Working independently 12 years later, the French scholar Pierre-Simon Laplace gave the idea a more thorough mathematical treatment. He correctly calculated the relationship between the mass of a body and the point of no return for light that surrounds it, which today is called the event horizon. Even though Laplace employed two ideas now understood to be false – Newton’s theories of light and gravity – he was pretty close.

“He actually got the right answer for that,” says Cornell University astrophysicist Dong Lai, an expert on black holes. “This sometimes happens in physics. If you make two mistakes, you can get the right answer.”

Why Florida and almost half of US states are enshrining a right to hunt and fish

Michell’s and Laplace’s speculations were abandoned in the 19th century, following Thomas Young’s 1801 discovery that light travels as a wave, leaving no known way for the force of gravity to interact with it. And in any case, even if such “dark stars” existed, there was no known way at the time for astronomers to detect them.

But the idea resurfaced in physics in 1916, when Albert Einstein revolutionized our understanding of the cosmos with his general theory of relativity. He conceived of gravity not as a force, as Newton did, but as a consequence of the way massive objects curve space and time.

“One really has to use the theory of general relativity to really appreciate the true meaning of black holes,” says Dr. Lai.

Einstein himself didn’t initially notice the possibility for black holes in his equations. And when the German physicist Karl Schwarzschild wrote to him that year to raise the possibility of black holes and calculating the radius of their event horizons, Einstein initially dismissed black holes as a mathematical anomalies.

Lia Medeiros, a theoretical astrophysicist at the University of California, Santa Barbara and the University of Arizona’s Steward Observatory, likens the math of black holes to dividing by zero. “That thing your math teacher told you not to do in high school? We do it all the time,” she says.

The output of this illicit mathematical operation is an extremely distorted pocket of space-time such that even light, the fastest thing there is, gets trapped.

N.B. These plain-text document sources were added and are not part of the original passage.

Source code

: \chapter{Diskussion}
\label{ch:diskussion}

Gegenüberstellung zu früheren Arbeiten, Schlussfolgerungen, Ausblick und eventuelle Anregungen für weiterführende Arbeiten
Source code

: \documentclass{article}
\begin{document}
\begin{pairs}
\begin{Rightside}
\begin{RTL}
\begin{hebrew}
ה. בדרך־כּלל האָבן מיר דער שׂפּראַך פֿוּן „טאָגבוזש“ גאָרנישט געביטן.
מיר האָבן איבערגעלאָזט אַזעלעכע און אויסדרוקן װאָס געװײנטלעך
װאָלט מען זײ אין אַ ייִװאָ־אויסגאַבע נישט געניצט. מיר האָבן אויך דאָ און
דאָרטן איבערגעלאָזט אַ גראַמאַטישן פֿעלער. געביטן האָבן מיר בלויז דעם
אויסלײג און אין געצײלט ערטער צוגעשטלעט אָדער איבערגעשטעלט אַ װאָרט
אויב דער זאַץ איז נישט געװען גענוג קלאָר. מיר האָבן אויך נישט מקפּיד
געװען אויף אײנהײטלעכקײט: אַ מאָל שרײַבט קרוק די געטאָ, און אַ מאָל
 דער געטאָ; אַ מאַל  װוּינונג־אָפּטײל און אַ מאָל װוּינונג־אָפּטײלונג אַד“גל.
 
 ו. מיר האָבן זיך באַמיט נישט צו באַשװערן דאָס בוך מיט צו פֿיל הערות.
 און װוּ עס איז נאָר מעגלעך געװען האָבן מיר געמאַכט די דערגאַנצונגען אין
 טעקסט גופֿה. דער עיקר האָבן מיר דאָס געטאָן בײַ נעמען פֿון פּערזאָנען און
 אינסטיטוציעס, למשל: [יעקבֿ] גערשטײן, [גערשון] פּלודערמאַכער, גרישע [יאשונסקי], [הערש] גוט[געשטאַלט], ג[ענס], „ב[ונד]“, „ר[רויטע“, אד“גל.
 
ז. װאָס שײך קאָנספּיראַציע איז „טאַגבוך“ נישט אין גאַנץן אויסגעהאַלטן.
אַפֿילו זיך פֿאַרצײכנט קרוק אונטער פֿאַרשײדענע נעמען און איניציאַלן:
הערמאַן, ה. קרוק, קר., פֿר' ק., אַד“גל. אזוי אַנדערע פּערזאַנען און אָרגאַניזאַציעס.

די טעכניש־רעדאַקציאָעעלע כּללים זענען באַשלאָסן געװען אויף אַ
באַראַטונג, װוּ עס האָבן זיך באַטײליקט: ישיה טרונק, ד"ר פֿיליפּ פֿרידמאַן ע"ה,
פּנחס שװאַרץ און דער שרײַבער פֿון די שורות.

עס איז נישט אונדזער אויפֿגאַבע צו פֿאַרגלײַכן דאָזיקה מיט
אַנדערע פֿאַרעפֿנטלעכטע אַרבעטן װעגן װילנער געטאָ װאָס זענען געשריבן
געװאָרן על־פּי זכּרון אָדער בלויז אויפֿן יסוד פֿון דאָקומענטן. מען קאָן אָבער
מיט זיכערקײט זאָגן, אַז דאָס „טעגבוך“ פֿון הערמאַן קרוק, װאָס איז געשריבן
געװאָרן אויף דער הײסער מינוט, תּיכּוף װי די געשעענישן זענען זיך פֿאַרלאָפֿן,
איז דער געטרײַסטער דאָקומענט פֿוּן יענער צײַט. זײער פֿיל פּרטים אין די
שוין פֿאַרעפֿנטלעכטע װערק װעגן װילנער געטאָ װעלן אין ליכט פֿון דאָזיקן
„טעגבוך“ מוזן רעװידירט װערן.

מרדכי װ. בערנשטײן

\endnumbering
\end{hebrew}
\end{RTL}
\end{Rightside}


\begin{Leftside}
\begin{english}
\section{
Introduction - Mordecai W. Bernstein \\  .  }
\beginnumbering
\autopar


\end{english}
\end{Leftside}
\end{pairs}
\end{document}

That’s what creates the black hole’s shadow, says Dr. Medeiros, who worked on the University of Arizona’s Event Horizon Telescope team. The black hole at the center of M87 is surrounded by a glowing disc of hot gas and other material that heats up as it plummets into the black hole. Some of the light from the disc, following the curvature of space created by the black hole, bends around it, creating an outline of the event horizon. The rest of the light falls in, leaving a dark, circular void.

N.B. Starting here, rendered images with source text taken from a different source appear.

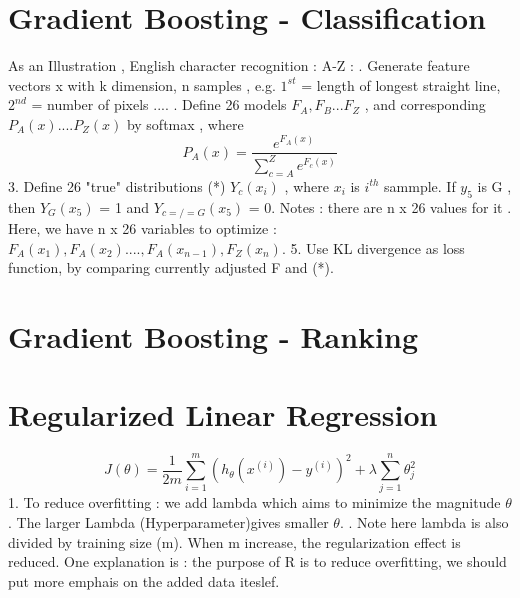 \documentclass{article}
\begin{document}
\section{Gradient Boosting - Classification}
As an Illustration , English character recognition : A-Z  : . Generate feature vectors  x with k dimension, n samples , e.g. \(1^{st}\) = length of longest straight line,  \(2^{nd}\) = number of pixels .... . Define 26 models \(F_A,F_B...F_Z\) , and corresponding \(P_A(x) .... P_Z(x) \)  by softmax , where
\[ P_A(x) = \frac{e^{F_A(x)}}{\sum_{c=A}^{Z} e^{F_c(x)}}\]
3. Define 26 "true" distributions (*) \(Y_c(x_i)\) , where \(x_i\) is \(i^{th}\) sammple. If \(y_5\) is G , then  \(Y_G(x_5)\) = 1 and \(Y_{c=/=G}(x_5)\) = 0. Notes : there are n x 26 values for it . Here, we have n x 26 variables to optimize : \(F_A(x_1),F_A(x_2)....,F_A(x_{n-1}), F_Z(x_n)\). 
5. Use KL divergence as  loss function, by comparing currently adjusted F and (*).
\section{Gradient Boosting - Ranking}
\section{Regularized Linear Regression}
\[J(\theta) = \frac{1}{2m}  \sum_{i=1}^{m} \left( h_{\theta}(x^{(i)}) - y^{(i)} \right)^2 + \lambda \sum_{j=1}^{n} \theta_{j}^2 \]
1. To reduce overfitting : we add lambda which aims to minimize the magnitude \(\theta\). The larger Lambda (Hyperparameter)gives smaller \(\theta\). . Note here lambda is also divided by training size (m). When m increase, the regularization effect is reduced. One explanation is : the purpose of R is to reduce overfitting, we should put more emphais on the added data iteslef. 
\end{document}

“You essentially sequester off a little piece of the universe,”  says Dr. Impey. “You pinch off a piece of space-time so that it’s invisible and hidden from view.”

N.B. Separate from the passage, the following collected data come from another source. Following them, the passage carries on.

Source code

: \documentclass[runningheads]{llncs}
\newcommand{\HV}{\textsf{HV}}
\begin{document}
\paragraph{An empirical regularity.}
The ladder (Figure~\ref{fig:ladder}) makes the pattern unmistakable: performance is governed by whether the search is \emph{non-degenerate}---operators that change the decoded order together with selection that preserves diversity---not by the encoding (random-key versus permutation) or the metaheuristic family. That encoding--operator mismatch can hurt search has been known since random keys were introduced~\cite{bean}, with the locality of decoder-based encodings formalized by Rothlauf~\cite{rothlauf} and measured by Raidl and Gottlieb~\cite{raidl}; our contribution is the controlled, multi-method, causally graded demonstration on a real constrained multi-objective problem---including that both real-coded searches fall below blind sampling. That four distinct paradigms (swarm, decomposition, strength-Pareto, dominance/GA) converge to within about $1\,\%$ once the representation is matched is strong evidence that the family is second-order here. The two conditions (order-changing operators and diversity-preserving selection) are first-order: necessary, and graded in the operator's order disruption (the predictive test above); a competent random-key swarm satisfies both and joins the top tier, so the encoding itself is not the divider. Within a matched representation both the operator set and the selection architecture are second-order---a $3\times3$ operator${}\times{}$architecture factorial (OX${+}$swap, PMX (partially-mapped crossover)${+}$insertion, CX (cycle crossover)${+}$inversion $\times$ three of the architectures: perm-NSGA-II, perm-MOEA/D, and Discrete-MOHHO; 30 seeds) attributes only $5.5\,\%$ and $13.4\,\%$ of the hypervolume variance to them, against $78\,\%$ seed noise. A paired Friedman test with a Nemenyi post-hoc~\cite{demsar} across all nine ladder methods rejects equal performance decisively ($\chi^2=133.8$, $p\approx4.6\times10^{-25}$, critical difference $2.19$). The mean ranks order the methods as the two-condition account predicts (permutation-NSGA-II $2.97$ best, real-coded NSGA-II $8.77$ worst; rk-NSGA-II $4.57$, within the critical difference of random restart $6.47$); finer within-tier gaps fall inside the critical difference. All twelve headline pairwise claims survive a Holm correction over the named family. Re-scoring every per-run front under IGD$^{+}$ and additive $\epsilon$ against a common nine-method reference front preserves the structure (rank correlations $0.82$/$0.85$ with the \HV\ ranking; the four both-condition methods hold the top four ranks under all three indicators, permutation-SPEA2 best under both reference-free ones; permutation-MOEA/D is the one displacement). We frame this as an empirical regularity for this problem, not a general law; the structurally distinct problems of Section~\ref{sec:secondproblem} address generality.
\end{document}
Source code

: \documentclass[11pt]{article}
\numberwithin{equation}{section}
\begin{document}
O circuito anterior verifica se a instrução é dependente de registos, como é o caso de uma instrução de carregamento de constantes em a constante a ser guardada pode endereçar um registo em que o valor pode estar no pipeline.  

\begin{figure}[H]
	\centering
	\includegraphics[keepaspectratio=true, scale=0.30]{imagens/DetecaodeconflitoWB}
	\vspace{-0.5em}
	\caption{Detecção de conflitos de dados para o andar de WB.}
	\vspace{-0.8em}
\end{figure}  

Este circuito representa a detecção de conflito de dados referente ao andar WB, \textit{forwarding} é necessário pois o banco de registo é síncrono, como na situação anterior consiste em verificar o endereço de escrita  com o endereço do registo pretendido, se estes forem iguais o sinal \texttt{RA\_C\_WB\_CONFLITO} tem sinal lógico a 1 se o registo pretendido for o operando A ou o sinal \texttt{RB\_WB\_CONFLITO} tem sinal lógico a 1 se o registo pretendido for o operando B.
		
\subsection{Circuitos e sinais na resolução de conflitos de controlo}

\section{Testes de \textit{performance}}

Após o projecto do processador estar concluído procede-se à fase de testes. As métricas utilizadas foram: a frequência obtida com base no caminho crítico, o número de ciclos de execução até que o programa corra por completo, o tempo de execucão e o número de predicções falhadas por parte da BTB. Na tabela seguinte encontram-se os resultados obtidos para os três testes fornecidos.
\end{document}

Mainstream scientists began taking the idea of black holes seriously again in the 1960s, using X-ray detectors on a sounding rocket to detect emissions from the first known black hole, Cygnus X-1, in 1964. So far, only “40 or 50 very good cases of black holes” have been detected, says Dr. Impey, even though they are thought to be very common and lie at the center of every galaxy.

“It’s been very hard work to find black holes,” says Dr. Impey.

But this latest image confirms the power of theoretical astrophysics. The shape of the black hole’s shadow matches theoretical predictions made 40 years ago by astrophysicists Jim Bardeen and Jean-Pierre Luminet.

“The fact that this was calculated so many years ago,” says Dr. Medeiros, “and the fact that we actually observed it, and it was exactly what we had predicted, is incredible. It really makes me believe in humans as a species.”

The image, say observers, heralds a new era in the study of general relativity. Will Einstein’s model, having held up spectacularly against every test imaginable in Earth’s gravitational field, hold up to tests performed in a gravitational field more than two trillion times the mass of our sun?

“That we’re looking at black holes, for me, is super exciting, says Dr. Medeiros. “We’re probing extreme gravity in a way that’s never been probed before.”